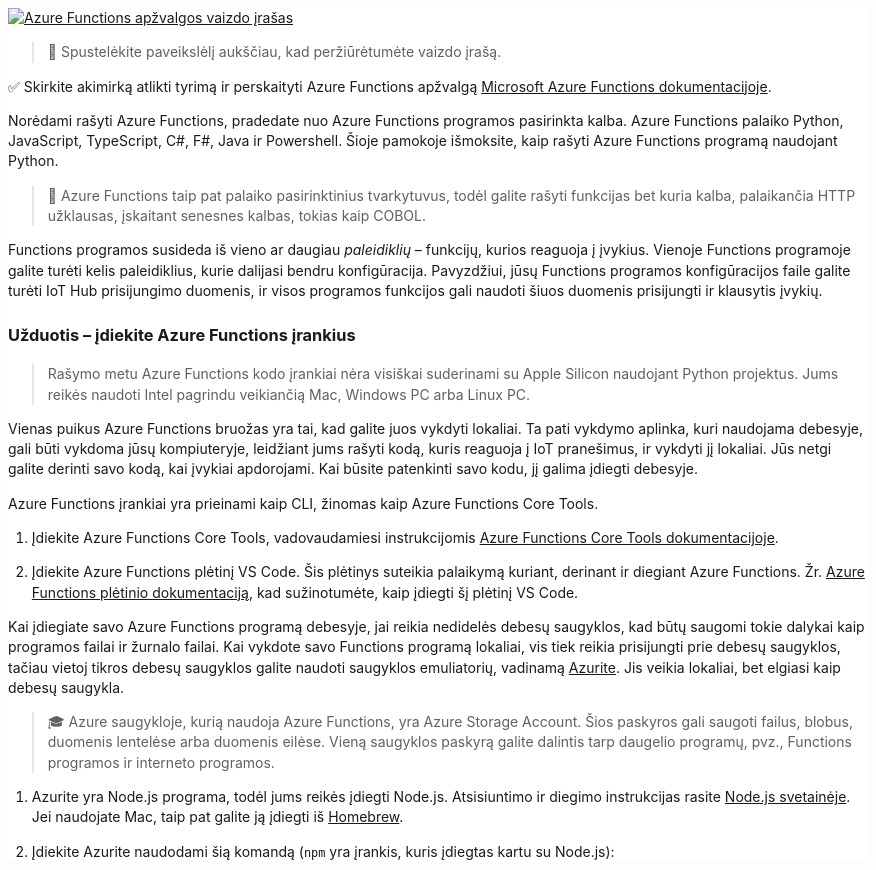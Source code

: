 [![Azure Functions apžvalgos vaizdo įrašas](https://img.youtube.com/vi/8-jz5f_JyEQ/0.jpg)](https://www.youtube.com/watch?v=8-jz5f_JyEQ)

> 🎥 Spustelėkite paveikslėlį aukščiau, kad peržiūrėtumėte vaizdo įrašą.

✅ Skirkite akimirką atlikti tyrimą ir perskaityti Azure Functions apžvalgą [Microsoft Azure Functions dokumentacijoje](https://docs.microsoft.com/azure/azure-functions/functions-overview?WT.mc_id=academic-17441-jabenn).

Norėdami rašyti Azure Functions, pradedate nuo Azure Functions programos pasirinkta kalba. Azure Functions palaiko Python, JavaScript, TypeScript, C#, F#, Java ir Powershell. Šioje pamokoje išmoksite, kaip rašyti Azure Functions programą naudojant Python.

> 💁 Azure Functions taip pat palaiko pasirinktinius tvarkytuvus, todėl galite rašyti funkcijas bet kuria kalba, palaikančia HTTP užklausas, įskaitant senesnes kalbas, tokias kaip COBOL.

Functions programos susideda iš vieno ar daugiau *paleidiklių* – funkcijų, kurios reaguoja į įvykius. Vienoje Functions programoje galite turėti kelis paleidiklius, kurie dalijasi bendru konfigūracija. Pavyzdžiui, jūsų Functions programos konfigūracijos faile galite turėti IoT Hub prisijungimo duomenis, ir visos programos funkcijos gali naudoti šiuos duomenis prisijungti ir klausytis įvykių.

### Užduotis – įdiekite Azure Functions įrankius

> Rašymo metu Azure Functions kodo įrankiai nėra visiškai suderinami su Apple Silicon naudojant Python projektus. Jums reikės naudoti Intel pagrindu veikiančią Mac, Windows PC arba Linux PC.

Vienas puikus Azure Functions bruožas yra tai, kad galite juos vykdyti lokaliai. Ta pati vykdymo aplinka, kuri naudojama debesyje, gali būti vykdoma jūsų kompiuteryje, leidžiant jums rašyti kodą, kuris reaguoja į IoT pranešimus, ir vykdyti jį lokaliai. Jūs netgi galite derinti savo kodą, kai įvykiai apdorojami. Kai būsite patenkinti savo kodu, jį galima įdiegti debesyje.

Azure Functions įrankiai yra prieinami kaip CLI, žinomas kaip Azure Functions Core Tools.

1. Įdiekite Azure Functions Core Tools, vadovaudamiesi instrukcijomis [Azure Functions Core Tools dokumentacijoje](https://docs.microsoft.com/azure/azure-functions/functions-run-local?WT.mc_id=academic-17441-jabenn).

1. Įdiekite Azure Functions plėtinį VS Code. Šis plėtinys suteikia palaikymą kuriant, derinant ir diegiant Azure Functions. Žr. [Azure Functions plėtinio dokumentaciją](https://marketplace.visualstudio.com/items?WT.mc_id=academic-17441-jabenn&itemName=ms-azuretools.vscode-azurefunctions), kad sužinotumėte, kaip įdiegti šį plėtinį VS Code.

Kai įdiegiate savo Azure Functions programą debesyje, jai reikia nedidelės debesų saugyklos, kad būtų saugomi tokie dalykai kaip programos failai ir žurnalo failai. Kai vykdote savo Functions programą lokaliai, vis tiek reikia prisijungti prie debesų saugyklos, tačiau vietoj tikros debesų saugyklos galite naudoti saugyklos emuliatorių, vadinamą [Azurite](https://github.com/Azure/Azurite). Jis veikia lokaliai, bet elgiasi kaip debesų saugykla.

> 🎓 Azure saugykloje, kurią naudoja Azure Functions, yra Azure Storage Account. Šios paskyros gali saugoti failus, blobus, duomenis lentelėse arba duomenis eilėse. Vieną saugyklos paskyrą galite dalintis tarp daugelio programų, pvz., Functions programos ir interneto programos.

1. Azurite yra Node.js programa, todėl jums reikės įdiegti Node.js. Atsisiuntimo ir diegimo instrukcijas rasite [Node.js svetainėje](https://nodejs.org/). Jei naudojate Mac, taip pat galite ją įdiegti iš [Homebrew](https://formulae.brew.sh/formula/node).

1. Įdiekite Azurite naudodami šią komandą (`npm` yra įrankis, kuris įdiegtas kartu su Node.js):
+++
# WHAT THE EXERCISE ASKS
Show every line above in which the word "arba" is found.

# RESPONSE AREA
> Rašymo metu Azure Functions kodo įrankiai nėra visiškai suderinami su Apple Silicon naudojant Python projektus. Jums reikės naudoti Intel pagrindu veikiančią Mac, Windows PC arba Linux PC.
> 🎓 Azure saugykloje, kurią naudoja Azure Functions, yra Azure Storage Account. Šios paskyros gali saugoti failus, blobus, duomenis lentelėse arba duomenis eilėse. Vieną saugyklos paskyrą galite dalintis tarp daugelio programų, pvz., Functions programos ir interneto programos.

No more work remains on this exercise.